Machinery which are of general purpose use including but not limited to office equipment,
typewriters, telephone equipment, breakable or easily damaged containers (glass or cartons),
microcomputers, facsimile machines, telex machines, cash dispensers, furnitures and fixtures,
freezers, refrigerators, display cases or racks, fruit juice or beverage automatic dispensing machines
which are not directly and exclusively used to meet the needs of a particular industry, business or
activity shall not be considered within the definition of machinery under this Rule. (Emphasis
supplied.)

The tax law does not provide for a definition of real property; but Article 415 of the Civil Code does,
by stating the following are immovable property:

(1) Land, buildings, roads, and constructions of all kinds adhered to the soil;

xxxx

(3) Everything attached to an immovable in a fixed manner, in such a way that it cannot be
separated therefrom without breaking the material or deterioration of the object;

xxxx

(5) Machinery, receptacles, instruments or implements intended by the owner of the tenement for an
industry or works which may be carried in a building or on a piece of land, and which tends directly
to meet the needs of the said industry or works;

xxxx

The steel towers or supports in question, do not come within the objects mentioned in paragraph 1,
because they do not constitute buildings or constructions adhered to the soil. They are not
constructions analogous to buildings nor adhering to the soil. As per description, given by the lower
court, they are removable and merely attached to a square metal frame by means of bolts, which
when unscrewed could easily be dismantled and moved from place to place. They can not be
included under paragraph 3, as they are not attached to an immovable in a fixed manner, and they
can be separated without breaking the material or causing deterioration upon the object to which
they are attached. Each of these steel towers or supports consists of steel bars or metal strips,
joined together by means of bolts, which can be disassembled by unscrewing the bolts and
reassembled by screwing the same. These steel towers or supports do not also fall under paragraph
5, for they are not machineries or receptacles, instruments or implements, and even if they were,
they are not intended for industry or works on the land. Petitioner is not engaged in an industry or
works on the land in which the steel supports or towers are constructed. (Emphases supplied.)

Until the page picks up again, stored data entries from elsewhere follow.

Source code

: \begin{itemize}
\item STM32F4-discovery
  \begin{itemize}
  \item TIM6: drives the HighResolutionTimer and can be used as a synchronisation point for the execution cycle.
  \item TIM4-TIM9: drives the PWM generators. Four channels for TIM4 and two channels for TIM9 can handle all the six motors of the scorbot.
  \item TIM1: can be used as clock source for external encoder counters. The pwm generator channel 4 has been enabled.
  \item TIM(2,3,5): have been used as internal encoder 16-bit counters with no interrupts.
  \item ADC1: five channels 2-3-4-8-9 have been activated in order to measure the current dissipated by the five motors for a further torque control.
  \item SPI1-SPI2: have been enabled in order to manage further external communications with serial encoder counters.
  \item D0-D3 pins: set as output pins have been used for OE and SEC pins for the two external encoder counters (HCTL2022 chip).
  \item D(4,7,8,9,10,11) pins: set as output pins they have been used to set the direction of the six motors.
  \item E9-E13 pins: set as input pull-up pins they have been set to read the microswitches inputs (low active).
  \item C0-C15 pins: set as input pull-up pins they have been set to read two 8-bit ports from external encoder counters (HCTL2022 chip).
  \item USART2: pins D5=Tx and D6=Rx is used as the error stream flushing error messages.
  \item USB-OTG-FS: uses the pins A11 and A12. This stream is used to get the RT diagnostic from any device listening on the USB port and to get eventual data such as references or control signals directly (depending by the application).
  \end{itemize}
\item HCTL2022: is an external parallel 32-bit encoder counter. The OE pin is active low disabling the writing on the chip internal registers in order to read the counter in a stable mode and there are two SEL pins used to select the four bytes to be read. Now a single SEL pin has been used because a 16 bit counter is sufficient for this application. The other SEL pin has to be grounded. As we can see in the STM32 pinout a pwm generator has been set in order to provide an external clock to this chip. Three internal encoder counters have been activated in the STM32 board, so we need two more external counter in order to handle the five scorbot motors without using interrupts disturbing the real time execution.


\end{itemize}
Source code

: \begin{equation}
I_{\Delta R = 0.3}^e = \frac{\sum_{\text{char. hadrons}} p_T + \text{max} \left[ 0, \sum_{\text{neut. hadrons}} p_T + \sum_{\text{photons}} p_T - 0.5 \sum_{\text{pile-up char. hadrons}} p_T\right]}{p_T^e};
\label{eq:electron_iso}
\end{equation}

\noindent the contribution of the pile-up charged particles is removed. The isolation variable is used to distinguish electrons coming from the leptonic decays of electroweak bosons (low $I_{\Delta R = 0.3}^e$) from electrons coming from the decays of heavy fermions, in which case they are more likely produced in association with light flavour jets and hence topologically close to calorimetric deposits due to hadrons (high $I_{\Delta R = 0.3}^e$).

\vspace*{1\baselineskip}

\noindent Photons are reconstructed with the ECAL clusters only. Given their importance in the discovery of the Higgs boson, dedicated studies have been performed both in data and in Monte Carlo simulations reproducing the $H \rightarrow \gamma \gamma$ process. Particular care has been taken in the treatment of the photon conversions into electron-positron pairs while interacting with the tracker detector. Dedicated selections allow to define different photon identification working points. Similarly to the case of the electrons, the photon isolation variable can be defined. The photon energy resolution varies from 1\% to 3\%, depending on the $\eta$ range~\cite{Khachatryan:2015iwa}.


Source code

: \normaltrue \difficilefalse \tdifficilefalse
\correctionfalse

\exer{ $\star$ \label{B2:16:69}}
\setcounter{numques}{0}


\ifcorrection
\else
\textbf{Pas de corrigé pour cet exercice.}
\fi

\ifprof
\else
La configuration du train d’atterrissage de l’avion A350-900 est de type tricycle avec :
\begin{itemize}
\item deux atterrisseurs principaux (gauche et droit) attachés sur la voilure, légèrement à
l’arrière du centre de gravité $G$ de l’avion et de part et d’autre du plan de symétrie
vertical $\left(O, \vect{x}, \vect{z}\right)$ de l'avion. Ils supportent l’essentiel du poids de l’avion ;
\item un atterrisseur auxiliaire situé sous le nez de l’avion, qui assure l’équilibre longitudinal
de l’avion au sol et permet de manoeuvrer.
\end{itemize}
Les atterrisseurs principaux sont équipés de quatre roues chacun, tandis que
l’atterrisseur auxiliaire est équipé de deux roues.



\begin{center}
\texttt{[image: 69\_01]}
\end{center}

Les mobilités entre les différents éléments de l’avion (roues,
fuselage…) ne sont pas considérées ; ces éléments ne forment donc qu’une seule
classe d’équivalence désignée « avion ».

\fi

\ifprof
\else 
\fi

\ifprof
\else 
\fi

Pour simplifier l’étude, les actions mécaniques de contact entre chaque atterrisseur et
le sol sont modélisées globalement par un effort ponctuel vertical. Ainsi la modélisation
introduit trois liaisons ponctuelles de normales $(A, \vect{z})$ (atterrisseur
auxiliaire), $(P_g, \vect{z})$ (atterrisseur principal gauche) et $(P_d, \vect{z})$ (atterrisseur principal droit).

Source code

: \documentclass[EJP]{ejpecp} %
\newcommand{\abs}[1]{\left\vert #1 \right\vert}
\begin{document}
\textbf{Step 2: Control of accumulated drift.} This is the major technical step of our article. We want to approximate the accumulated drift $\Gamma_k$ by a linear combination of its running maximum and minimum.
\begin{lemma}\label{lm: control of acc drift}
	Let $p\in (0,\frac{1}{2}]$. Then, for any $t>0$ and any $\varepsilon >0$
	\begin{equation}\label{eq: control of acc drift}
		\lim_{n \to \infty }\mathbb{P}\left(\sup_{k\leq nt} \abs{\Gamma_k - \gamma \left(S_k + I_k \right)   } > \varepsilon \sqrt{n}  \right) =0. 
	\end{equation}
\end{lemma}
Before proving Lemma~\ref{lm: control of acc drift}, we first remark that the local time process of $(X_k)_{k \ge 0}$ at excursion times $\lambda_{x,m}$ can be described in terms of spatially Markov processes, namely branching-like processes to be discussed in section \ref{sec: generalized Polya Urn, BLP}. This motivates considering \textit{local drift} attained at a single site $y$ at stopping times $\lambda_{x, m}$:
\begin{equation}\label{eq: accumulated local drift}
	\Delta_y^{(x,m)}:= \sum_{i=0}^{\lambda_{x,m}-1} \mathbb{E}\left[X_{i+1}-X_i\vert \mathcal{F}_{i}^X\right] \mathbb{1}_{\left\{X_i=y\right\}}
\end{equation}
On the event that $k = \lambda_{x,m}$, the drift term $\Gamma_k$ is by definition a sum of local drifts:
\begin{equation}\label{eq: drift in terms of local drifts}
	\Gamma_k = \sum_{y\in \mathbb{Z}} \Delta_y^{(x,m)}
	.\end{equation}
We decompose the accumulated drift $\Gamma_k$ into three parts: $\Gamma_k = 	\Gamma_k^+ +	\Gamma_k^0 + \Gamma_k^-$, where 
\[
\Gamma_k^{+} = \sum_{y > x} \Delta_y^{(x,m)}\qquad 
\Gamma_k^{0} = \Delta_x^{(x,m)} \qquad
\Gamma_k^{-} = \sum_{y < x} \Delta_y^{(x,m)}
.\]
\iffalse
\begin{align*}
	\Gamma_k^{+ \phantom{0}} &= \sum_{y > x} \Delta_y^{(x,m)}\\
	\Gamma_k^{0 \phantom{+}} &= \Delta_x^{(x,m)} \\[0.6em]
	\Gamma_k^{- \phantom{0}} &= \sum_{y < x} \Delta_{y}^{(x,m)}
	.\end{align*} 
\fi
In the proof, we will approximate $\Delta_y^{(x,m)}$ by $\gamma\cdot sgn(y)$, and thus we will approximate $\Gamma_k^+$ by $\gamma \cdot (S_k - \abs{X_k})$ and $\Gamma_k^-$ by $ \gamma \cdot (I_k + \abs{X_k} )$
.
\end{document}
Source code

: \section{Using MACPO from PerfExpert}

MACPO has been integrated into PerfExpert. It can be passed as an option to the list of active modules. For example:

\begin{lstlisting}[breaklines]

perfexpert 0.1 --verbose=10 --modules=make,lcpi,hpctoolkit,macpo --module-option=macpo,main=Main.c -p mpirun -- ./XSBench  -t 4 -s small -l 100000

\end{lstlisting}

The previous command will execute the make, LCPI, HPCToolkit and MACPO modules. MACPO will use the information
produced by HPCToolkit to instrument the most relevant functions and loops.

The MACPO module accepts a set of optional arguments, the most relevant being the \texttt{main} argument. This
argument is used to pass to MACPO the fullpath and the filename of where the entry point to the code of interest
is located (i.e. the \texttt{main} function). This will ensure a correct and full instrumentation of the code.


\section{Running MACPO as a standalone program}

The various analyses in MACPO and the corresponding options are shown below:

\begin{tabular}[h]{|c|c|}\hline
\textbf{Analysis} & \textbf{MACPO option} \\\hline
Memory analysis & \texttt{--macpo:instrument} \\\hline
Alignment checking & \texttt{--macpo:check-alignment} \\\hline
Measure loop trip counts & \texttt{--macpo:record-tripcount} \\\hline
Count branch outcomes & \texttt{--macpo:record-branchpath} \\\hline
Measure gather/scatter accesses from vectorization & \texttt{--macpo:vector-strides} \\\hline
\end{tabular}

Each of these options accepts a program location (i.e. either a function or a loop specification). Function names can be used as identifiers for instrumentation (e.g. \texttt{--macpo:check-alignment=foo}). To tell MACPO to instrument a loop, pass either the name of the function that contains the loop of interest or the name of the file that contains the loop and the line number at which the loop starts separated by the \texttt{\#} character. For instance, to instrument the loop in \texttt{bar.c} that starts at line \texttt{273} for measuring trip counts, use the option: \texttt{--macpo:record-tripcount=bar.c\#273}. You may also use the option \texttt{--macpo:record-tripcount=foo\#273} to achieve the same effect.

The aforequoted conclusions of the Court in the 1964 MERALCO case do not hold true anymore
under the Local Government Code. Therefore, for determining whether machinery is real property
subject to real property tax, the definition and requirements under the Local Government Code are
controlling.

MERALCO maintaining that electric posts are not machinery subject to real property tax because
these are not exclusively used by MERALCO but likewise by other cable and telephone companies,
is however a factual issue with the Court cannot take cognizance as it is nota trier of facts. The issue
is best left to the determination of the City Assessor or his deputy who has been granted authority to
take evidence under Article 304 of the Rules and Regulations Implementing the Local Government
Code of 1991.

The Court finds that the transformers, electric posts, transmission lines, insulators, and electric
meters of MERALCO are no longer exempted from real property tax and may qualify as “machinery”
subject to real property tax under the Local Government Code. Nevertheless, the Court declares null
and void the appraisal and assessment of said properties of MERALCO by the City Assessor in
1997 for failure to comply with the requirements of the Local Government Code and, thus, violating
the right of MERALCO to due process.

Nevertheless, the appraisal and assessment of the transformers, electric posts, transmission lines,
insulators, and electric meters of MERALCO as machinery under Tax Declaration were not in
accordance with the Local Government Code and in violation of the right to due process of
MERALCO and, therefore, null and void.